The program that describes the processing contents may be recorded on a computer-readable recording medium. Any computer-readable recording medium may be used, such as, for example, a magnetic recording device, an optical disc, a magneto-optical recording medium, a semiconductor memory, and so on.

This program may be distributed by selling, transferring, leasing, etc., a portable recording medium such as a DVD, CD-ROM and the like on which this program is recorded, for example. Moreover, this program may be distributed by storing the program in a memory device of a server computer, and by forwarding this program from the server computer to another computer via a network.

A computer that executes such a program may, for example, first temporarily store the program recorded on a portable recording medium or the program forwarded from a server computer, in a memory device of its own. In executing the processing, this computer reads out the program stored in its own memory device, and executes the processing in accordance with the read-out program. Moreover, in another embodiment, the computer may read out this program directly from a portable recording medium and execute the processing in accordance with the program. Further, every time a program is forwarded from a server computer to this computer, the processing in accordance with the received program may be executed consecutively. In an alternative configuration, instead of forwarding the program from a server computer to this computer, the processing described above may be executed by a service known as ASP (Application Service Provider) that realizes processing functions only through instruction of execution and acquisition of results. It should be understood that the program in this embodiment includes information to be provided for the processing by an electronic calculator based on the program (such as data having a characteristic to define processing of a computer, though not direct instructions to the computer).

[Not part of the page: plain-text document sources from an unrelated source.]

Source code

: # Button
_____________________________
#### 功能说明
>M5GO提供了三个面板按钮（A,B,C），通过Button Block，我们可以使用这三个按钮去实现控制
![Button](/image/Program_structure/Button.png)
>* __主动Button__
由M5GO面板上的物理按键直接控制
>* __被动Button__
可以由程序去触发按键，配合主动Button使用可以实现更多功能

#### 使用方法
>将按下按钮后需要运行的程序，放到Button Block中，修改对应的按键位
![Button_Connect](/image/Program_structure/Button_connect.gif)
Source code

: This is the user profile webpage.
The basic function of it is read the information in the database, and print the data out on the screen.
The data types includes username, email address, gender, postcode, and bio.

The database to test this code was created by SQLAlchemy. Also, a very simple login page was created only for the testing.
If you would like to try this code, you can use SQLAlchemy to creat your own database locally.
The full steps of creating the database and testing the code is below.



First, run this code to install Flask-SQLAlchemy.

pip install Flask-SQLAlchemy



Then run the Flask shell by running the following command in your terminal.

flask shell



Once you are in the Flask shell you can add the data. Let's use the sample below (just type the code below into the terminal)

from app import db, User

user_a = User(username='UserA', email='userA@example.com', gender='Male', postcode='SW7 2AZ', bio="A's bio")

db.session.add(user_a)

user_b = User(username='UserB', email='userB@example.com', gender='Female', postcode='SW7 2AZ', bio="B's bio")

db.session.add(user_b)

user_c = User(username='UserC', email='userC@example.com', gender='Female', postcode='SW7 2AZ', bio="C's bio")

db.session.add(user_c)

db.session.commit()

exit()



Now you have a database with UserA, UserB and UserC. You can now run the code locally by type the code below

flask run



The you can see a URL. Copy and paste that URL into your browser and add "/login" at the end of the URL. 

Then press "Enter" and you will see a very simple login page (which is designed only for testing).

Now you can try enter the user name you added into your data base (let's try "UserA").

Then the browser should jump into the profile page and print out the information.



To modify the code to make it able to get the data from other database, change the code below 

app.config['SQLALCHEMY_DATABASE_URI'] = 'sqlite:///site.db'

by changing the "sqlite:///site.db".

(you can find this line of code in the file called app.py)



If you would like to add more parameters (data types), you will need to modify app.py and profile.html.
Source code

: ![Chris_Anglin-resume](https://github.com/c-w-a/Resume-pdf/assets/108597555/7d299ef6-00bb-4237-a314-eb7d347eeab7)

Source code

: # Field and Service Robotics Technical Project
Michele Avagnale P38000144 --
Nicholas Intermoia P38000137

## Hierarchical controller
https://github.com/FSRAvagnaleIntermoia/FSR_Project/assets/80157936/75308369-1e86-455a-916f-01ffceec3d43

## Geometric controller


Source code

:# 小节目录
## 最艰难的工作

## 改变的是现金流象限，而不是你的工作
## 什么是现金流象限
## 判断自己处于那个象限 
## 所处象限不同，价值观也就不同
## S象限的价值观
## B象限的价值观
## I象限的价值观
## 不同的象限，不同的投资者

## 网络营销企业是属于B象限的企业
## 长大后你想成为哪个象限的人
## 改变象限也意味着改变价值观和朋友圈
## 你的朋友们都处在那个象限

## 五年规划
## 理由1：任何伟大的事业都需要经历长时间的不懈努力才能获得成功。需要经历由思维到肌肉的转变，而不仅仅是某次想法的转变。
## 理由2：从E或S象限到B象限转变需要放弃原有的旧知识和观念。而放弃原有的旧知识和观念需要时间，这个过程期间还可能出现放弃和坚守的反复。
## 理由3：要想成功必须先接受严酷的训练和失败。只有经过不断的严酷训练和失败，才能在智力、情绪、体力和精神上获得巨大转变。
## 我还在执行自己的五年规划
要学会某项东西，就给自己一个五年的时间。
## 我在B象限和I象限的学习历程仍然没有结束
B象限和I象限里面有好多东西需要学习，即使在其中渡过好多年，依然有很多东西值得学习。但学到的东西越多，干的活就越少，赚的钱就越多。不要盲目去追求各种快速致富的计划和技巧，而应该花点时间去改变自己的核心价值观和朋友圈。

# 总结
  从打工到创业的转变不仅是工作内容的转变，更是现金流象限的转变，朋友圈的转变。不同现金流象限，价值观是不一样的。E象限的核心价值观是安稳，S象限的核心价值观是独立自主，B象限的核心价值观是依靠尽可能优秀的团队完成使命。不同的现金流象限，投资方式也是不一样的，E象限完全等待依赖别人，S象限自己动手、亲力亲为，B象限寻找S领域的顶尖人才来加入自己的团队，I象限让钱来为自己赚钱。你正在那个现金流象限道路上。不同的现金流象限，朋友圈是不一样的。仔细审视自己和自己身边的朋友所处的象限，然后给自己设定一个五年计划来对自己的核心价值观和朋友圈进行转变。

Note, instead of configuring the device by executing a predetermined program on a computer as in this embodiment, at least some of these processing contents may be realized by hardware.

Claims

1. A similarity score evaluation apparatus, comprising:

a morphological analysis circuit configured to perform a morphological analysis of a first character string and a second character string; and

a similarity score calculating circuit configured to obtain a number of morphemes included in both of a morphological analysis result of the first character string and a morphological analysis result of the second character string as a similarity score.

2. The similarity score evaluation apparatus according to claim 1, further comprising

a memory circuit configured to store term unification data including a set of a plurality of words having an identical concept and different representations, and

a term unification circuit configured to replace words contained in the first character string and the second character string having a same concept and different representations so that the representations are identical, using the term unification data.

3. The similarity score evaluation apparatus according to claim 1, further comprising a concept deleting circuit configured to delete a predetermined morpheme from a morphological analysis result of the first character string and a morphological analysis result of the second character string.

4. A similarity score evaluation method, comprising:

a step wherein a morphological analysis circuit performs a morphological analysis of a first character string and a second character string; and

a step wherein a similarity score calculating circuit obtains a number of morphemes included in both of a morphological analysis result of the first character string and a morphological analysis result of the second character string as a similarity score.

5. A computer-readable storage medium storing a program causing a computer to function as the similarity score evaluation apparatus according to claim 1.

6. The similarity score evaluation apparatus according to claim 2, further comprising a concept deleting circuit configured to delete a predetermined morpheme from a morphological analysis result of the first character string and a morphological analysis result of the second character string.